I am a big fan of Kiyosaki's books Rich Dad, Poor Dad in the early 90's, Cashflow Quadrant a few years later. Although his (epic) board game has been a favourite of mine, Kiyosaki hasn't delivered until now. I read the entire book in a night, and his Second Chance was outstanding. My note taking was ridiculous. I could not put the book down. It was 3.30am when I finished, and my brain has since been thinking about his thought-provoking philosophy that "a coin has three sides. Heads, tails and the edge." Living on the edge allows you to see both sides of a situation, or it could symbolise the past, present and future which define the 3 parts to the book.
There's a few brutal worldly realities that Kiyosaki expresses that cannot be ignored, for example the visual agents of change have now become invisible and much harder to see. In today's fast-paced world, we believe what we see, and it's stunting our growth as humans. Our teenage children are perfect examples of the effects of this change. Kiyosaki claims that if we can train our minds to see what our eyes cannot, we have a 'second chance' for our money, life and our world.

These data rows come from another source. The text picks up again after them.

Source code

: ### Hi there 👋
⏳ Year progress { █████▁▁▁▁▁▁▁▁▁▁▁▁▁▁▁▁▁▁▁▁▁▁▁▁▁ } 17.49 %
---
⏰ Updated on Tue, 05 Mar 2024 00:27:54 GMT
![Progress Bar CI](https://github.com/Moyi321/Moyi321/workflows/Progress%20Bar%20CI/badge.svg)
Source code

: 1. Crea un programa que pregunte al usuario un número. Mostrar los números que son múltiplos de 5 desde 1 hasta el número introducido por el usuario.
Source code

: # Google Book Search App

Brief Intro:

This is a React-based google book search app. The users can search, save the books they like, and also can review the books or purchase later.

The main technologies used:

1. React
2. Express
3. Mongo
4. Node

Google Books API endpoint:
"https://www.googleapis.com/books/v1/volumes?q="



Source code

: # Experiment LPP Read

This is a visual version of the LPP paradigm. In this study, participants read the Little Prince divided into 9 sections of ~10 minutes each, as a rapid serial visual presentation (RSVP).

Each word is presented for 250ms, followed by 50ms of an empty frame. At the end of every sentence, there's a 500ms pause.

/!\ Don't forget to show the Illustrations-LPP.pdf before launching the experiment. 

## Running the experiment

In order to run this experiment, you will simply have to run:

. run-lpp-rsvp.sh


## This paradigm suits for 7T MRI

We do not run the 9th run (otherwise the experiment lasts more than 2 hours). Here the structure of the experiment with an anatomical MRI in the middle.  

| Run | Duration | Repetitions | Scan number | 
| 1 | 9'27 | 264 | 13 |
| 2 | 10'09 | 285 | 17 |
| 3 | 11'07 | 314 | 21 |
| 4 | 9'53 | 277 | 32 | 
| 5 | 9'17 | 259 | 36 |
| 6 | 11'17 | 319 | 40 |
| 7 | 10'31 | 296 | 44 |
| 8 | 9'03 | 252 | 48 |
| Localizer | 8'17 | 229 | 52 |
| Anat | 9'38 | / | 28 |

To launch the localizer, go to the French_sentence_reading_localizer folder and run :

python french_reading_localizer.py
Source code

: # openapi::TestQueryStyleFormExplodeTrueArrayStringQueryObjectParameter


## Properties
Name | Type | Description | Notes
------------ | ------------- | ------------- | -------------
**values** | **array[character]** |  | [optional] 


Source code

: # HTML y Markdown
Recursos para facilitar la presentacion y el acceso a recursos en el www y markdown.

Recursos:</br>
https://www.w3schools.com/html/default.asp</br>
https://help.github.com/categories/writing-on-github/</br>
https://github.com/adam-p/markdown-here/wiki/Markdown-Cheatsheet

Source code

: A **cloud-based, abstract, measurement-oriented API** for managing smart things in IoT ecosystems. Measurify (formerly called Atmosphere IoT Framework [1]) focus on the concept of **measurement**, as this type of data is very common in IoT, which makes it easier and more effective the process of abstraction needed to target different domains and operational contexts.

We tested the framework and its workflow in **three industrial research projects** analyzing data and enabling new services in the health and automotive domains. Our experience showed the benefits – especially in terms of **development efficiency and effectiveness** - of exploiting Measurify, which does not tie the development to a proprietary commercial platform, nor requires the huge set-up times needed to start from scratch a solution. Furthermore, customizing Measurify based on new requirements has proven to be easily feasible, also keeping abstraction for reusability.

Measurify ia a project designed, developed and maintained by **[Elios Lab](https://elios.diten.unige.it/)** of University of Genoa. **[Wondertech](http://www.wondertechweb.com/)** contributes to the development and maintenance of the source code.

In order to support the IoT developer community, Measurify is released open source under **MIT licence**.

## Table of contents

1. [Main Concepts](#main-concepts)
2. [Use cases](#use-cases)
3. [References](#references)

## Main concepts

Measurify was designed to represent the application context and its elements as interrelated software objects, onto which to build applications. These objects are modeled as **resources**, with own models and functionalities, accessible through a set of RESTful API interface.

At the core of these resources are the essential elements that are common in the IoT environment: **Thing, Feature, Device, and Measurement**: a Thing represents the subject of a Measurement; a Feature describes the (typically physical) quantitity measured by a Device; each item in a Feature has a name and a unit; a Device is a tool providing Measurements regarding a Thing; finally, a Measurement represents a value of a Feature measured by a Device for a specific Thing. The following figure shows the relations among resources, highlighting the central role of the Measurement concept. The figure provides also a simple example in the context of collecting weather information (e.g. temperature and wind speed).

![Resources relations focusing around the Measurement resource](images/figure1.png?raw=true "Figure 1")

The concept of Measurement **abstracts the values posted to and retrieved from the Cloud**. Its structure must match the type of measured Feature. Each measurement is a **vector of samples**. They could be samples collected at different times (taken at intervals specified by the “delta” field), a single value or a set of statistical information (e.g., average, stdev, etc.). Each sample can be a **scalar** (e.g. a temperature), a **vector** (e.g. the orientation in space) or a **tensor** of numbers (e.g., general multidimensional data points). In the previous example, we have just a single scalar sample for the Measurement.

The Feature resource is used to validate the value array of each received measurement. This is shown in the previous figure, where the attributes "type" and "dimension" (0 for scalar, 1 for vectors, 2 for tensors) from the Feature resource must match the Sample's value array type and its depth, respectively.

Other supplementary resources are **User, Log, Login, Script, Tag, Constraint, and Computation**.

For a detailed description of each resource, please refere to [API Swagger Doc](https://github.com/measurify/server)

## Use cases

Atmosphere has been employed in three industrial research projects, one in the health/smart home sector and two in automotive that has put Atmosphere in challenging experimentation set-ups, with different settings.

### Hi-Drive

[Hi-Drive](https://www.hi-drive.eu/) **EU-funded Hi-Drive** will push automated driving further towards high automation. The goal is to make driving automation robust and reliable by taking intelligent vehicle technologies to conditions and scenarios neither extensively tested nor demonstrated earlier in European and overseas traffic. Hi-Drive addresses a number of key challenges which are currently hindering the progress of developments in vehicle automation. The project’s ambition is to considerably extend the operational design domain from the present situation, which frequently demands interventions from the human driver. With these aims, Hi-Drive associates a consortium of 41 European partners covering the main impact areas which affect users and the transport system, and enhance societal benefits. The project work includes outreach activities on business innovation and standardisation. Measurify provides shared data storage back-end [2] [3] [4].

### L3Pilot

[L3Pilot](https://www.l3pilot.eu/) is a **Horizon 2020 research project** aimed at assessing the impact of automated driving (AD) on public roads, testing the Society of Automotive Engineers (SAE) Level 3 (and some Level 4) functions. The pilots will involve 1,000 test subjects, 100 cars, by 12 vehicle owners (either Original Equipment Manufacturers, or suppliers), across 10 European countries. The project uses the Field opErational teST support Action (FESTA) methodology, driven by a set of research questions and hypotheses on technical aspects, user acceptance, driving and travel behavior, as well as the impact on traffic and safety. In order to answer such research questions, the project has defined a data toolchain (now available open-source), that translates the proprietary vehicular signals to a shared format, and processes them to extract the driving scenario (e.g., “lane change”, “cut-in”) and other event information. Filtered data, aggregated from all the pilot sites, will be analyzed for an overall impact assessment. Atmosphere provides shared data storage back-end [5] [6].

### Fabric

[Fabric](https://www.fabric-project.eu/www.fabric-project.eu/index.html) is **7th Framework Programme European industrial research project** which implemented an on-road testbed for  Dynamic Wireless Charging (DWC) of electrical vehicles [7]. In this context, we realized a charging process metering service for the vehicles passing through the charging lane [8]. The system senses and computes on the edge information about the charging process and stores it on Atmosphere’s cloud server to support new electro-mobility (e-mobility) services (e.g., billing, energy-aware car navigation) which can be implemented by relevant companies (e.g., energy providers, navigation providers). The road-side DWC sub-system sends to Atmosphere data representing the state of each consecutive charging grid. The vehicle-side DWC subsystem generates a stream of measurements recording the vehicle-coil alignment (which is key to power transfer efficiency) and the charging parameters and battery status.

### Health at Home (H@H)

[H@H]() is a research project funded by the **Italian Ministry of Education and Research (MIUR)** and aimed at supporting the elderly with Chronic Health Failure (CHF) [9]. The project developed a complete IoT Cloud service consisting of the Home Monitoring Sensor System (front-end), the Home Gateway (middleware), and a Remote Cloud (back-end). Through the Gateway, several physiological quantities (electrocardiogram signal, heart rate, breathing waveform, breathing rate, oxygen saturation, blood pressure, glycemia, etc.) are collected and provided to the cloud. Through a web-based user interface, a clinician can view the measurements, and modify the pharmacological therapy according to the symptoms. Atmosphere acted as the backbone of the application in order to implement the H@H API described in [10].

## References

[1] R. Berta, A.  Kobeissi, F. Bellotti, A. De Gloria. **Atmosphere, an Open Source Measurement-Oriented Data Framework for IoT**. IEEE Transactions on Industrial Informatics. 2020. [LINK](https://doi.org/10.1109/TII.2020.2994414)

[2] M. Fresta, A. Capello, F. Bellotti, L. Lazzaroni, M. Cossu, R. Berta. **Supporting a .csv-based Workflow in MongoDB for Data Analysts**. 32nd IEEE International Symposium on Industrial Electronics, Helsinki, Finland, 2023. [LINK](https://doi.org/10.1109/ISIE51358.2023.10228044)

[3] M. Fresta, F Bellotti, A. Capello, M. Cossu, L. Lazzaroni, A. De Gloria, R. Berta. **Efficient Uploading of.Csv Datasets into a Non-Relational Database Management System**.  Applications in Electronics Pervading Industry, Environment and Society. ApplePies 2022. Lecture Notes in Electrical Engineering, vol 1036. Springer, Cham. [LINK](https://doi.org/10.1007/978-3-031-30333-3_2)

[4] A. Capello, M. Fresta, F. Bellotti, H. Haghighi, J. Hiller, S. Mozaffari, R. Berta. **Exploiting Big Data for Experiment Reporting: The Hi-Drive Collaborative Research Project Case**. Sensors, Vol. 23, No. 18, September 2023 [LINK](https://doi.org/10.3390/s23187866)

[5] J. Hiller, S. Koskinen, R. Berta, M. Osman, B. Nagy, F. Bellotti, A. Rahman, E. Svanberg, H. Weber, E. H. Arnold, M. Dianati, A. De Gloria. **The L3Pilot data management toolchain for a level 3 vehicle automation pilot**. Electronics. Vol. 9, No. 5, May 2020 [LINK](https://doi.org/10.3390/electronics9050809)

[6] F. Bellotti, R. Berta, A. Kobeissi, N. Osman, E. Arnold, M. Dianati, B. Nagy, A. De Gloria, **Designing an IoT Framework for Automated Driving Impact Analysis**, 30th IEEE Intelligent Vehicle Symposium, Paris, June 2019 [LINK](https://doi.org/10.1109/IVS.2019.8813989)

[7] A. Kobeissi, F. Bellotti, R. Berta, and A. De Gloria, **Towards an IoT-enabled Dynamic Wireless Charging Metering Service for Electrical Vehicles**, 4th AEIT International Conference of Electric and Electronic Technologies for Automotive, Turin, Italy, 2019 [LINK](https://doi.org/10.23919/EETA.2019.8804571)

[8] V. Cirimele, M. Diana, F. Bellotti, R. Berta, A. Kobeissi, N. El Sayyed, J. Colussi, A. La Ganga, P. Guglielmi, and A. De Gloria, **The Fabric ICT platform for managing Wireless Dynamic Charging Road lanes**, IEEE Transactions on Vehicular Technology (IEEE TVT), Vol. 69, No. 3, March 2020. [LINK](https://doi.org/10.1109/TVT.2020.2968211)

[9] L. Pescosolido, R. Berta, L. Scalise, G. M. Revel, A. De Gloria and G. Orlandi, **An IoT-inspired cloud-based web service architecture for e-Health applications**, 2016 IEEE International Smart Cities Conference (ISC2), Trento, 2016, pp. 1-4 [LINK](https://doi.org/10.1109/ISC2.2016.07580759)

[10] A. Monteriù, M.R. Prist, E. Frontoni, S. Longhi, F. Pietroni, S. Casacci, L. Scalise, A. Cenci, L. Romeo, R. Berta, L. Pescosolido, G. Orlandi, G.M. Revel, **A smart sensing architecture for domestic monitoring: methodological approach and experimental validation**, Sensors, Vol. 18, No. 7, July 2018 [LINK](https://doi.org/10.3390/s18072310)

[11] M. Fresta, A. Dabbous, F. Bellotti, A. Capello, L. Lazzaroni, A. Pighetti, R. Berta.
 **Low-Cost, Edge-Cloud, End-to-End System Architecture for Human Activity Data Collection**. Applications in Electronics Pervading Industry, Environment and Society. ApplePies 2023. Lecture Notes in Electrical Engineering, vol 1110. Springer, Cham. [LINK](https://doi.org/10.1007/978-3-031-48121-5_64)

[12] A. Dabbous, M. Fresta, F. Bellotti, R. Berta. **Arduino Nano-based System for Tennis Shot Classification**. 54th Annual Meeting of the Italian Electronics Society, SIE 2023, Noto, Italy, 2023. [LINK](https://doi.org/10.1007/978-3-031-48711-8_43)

The Cashflow Quadrant makes an appearance throughout the book, and I myself have been in all four quadrants: employee, self-employed, business owner and investor. Kiyosaki talks a great deal about the government, tax law, paying taxes, printing money, IQ, EQ, generalists, specialists and education.The kicker was a bold prediction that there will be a significant financial crash by 2016 (this year), and if his prediction does not prophesies it will be "due to artificial propping up".
A highlight of the book was the threads of wisdom from the legendary futurist R. Buckminster Fuller (https://bfi.org/about-fuller/biography). "Bucky" is a hero to Kiyosaki, myself and many others who strive to tap into the potential of innovation and technology design that creates leverage (more with less) to improve. It was refreshing to have Bucky's literary genius involved. My interest spiked about 1/3 into the book when Kiyosaki really started to delve into some interesting data, adventures in his own revolutionary thinking and his ambition to help people (who aren't accountants or have a financial education) understand the terms of an 'asset' and 'liability' in a financial context. The book is definitely targeted at readers who aren't financially educated or looking for a quick fix, instead they are likely to be wanting self-education or a boost by real estate seminars to improve their own wealth, rather than using wealth to do good for others.I've also just finished reading Harry Dent's The Great Crash Ahead. I believe that my review has been slightly influenced by my interest in learning more about the past, present and future of our economy. I do agree it's a great time for caution in our business affairs.
"Always remember, the rich do not save money. The rich keep their money moving at high velocity. This is the opposite of "parking" your money for the long term. Financial education is the opposite side of the coin."